10  Using Git(Hub) in RStudio

This page contains …

… a how-to of using Git and GitHub as version controls from inside RStudio, as basically everything important is built into it already. If you’ve opted to use a desktop client instead, most of the core concepts and workflows should still be relevant for you, although the steps to achieve them might vary between applications. I’ll also discuss some more of Git’s features like branches and modifying other people’s code.

Starting a project

To have Git integration work from inside RStudio, it is strictly necessary to work inside an RStudio project rather than just a loose collection of code files scattered around your machine. This is because RStudio seems to treat the .Rproj file as an anchor point to build the file management around. While there are many ways to start a project, I want to highlight two different ways of doing things - although both boil down to the same method in the end.

New project that started on GitHub

This in my view is the cleanest way of organizing version control, as much of the setup headaches get handled automatically for you:

  • Go on GitHub and press the nice + button at the top to create a new repository

  • Open your newly created repository and press the green Code button at the top. Copy the web address displayed here

  • Open RStudio, start a new project (File -> New Project), select Version Control -> Git and enter the link you copied into the Repository URL field.

Side Note

To keep things organized, I highly recommend selecting a dedicated folder for coding projects on your machine: If you input this folder at Create project as subdirectory of, RStudio will remember this and automatically select it the next time you generate a new project.

The big advantage of doing things this way is that the selected GitHub repository will be seen as the origin without needing manual setup. In this way, the project should immediately be usable, without having to worry about manually pushing or pulling files. If there are already files in your chosen repository, these will also automatically be downloaded and made available locally.

Preexisting local project

Do you already have some old project lying around that you want to update and share and/or save on GitHub? Then this is the step for you! The core idea in this step is the same as before: We follow the instructions above to generate an (empty) repository and generate it locally as a new project. The trick with this approach is that you can now go ahead and - after opening the project’s folder in a file manager of your choice - simply copy all your old files into this new folder. RStudio’s Git integration will recognize these files as new to the project, and you will be able to work with them as if you had just created them inside the project.

Working with Git in RStudio

Figure 10.1: Obligatory xkcd

Now that you’ve opened your Git-synced project in RStudio, you might have already noticed something new: The Environment tab (usually top right) features a new tab simply labeled Git. When working with Git in RStudio, this tab is where all the magic happens - and everything that you otherwise would have to execute manually via the aforementioned Unix-terminal. Don’t be scared, but I will now show you a graphic visualizing the basic working steps in Git that I stole from Reddit:

You should already know many of the areas mentioned in this image, although maybe not by this name: The remote branch is the repo saved on GitHub, while the working branch is the file structure on your current machine. The other layers in between are what makes Git so powerful for version control (and so irritating in the beginning). Here’s how it works on a basic level:

  • If you make changes to an R script (or image, word document, …) on your machine, only the locally saved copy changes in your working tree - usually irreversibly. These changes are not yet recorded by Git, so you can always revert back to any of your previous checkpoints.

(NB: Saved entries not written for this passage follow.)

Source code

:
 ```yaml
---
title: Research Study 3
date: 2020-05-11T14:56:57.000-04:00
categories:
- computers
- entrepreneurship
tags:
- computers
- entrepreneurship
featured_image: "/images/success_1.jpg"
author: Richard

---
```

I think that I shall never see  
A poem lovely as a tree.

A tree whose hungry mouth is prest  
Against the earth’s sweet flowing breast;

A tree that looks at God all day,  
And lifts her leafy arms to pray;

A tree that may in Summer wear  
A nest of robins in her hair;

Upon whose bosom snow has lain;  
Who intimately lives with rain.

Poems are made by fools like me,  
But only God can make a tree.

  • However, if you are happy with the changes you made and want to sync them with your version control, you first have to tell Git which files you want to update - you have to add them to a staging area. This also means that you do not have to save every changed file every time - you can also just select one out of a bunch of changed files and ignore the others for now. However, keep in mind that you can’t select individual parts inside a file to update. You either update all changes to a file, or none!

  • Now with all relevant changes added, it’s time to tell Git to commit them and create a new checkpoint for you on your local branch. As the name implies, this is still only a local change and not recorded on GitHub!

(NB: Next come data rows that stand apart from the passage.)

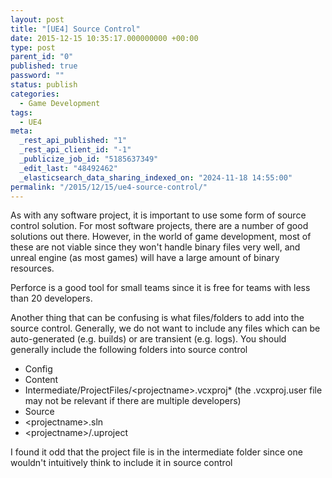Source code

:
 ```yaml
---
layout: post
title: "[UE4] Source Control"
date: 2015-12-15 10:35:17.000000000 +00:00
type: post
parent_id: "0"
published: true
password: ""
status: publish
categories:
  - Game Development
tags:
  - UE4
meta:
  _rest_api_published: "1"
  _rest_api_client_id: "-1"
  _publicize_job_id: "5185637349"
  _edit_last: "48492462"
  _elasticsearch_data_sharing_indexed_on: "2024-11-18 14:55:00"
permalink: "/2015/12/15/ue4-source-control/"
---
```


As with any software project, it is important to use some form of source control
solution. For most software projects, there are a number of good solutions out
there. However, in the world of game development, most of these are not viable
since they won\'t handle binary files very well, and unreal engine (as most
games) will have a large amount of binary resources.

Perforce is a good tool for small teams since it is free for teams with less
than 20 developers.

Another thing that can be confusing is what files/folders to add into the source
control. Generally, we do not want to include any files which can be
auto-generated (e.g. builds) or are transient (e.g. logs). You should generally
include the following folders into source control

- Config
- Content
- Intermediate/ProjectFiles/\<projectname\>.vcxproj\* (the .vcxproj.user file
  may not be relevant if there are multiple developers)
- Source
- \<projectname\>.sln
- \<projectname\>/.uproject

I found it odd that the project file is in the intermediate folder since one
wouldn\'t intuitively think to include it in source control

  • If you now want to sync your GitHub repository, you simply have to push the changes to GitHub. As the graphic shows, this only uses your local branch as a source, so you have to go through all previous steps to be able to save your files.

  • Going further, if you’ve made changes to your project from another machine (or someone else in your project updated some files), you can easily pull these changes from GitHub to your working tree so your code stays up-to-date and clean.

Side Note

While you should save often and therefore also commit your changes often in case of emergency, you don’t have to push your changes every time you update something. It can be entirely valid to collect multiple changes and push them all in one go, especially when you’re still toying around with something half-baked that doesn’t entirely work yet. Similarly, if you’re using some automation, pushing often might be a bad idea. For example, this web interface gets automatically generated from the files I provide in the associated repo. If I were to push every little change, it would constantly re-compile and re-deploy this website for every minor spelling mistake - which would be annoying, energy-inefficient and would probably make Microsoft reconsider keeping this functionality as a free feature. However, if you’re dealing with these kinds of issues, you should probably think about using branches (see below) instead of not committing at all.

Now, if you’ve already made some changes to your new R project, you might notice that things start to appear inside the git-tab un RStudio. Based on the type of change, you should see a coloured symbol appear in the “Status” column: ?(New file), A(dded), M(odified), D(eleted) and R(enamed) will probably be the ones you’ll encounter most frequently. This window is RStudio’s pendant to the staging area I just mentioned - here, files are being prepared for a git synchronization. What the command git add does in the image above can be achieved here by clicking the check box:

To commit your selected files, you simply have to click the aptly named “Commit” button, leave an informative commit message as to what you did and why (so you know what happened when you look back in a few weeks/months/years) in the now open window, and then press “Commit” there as well.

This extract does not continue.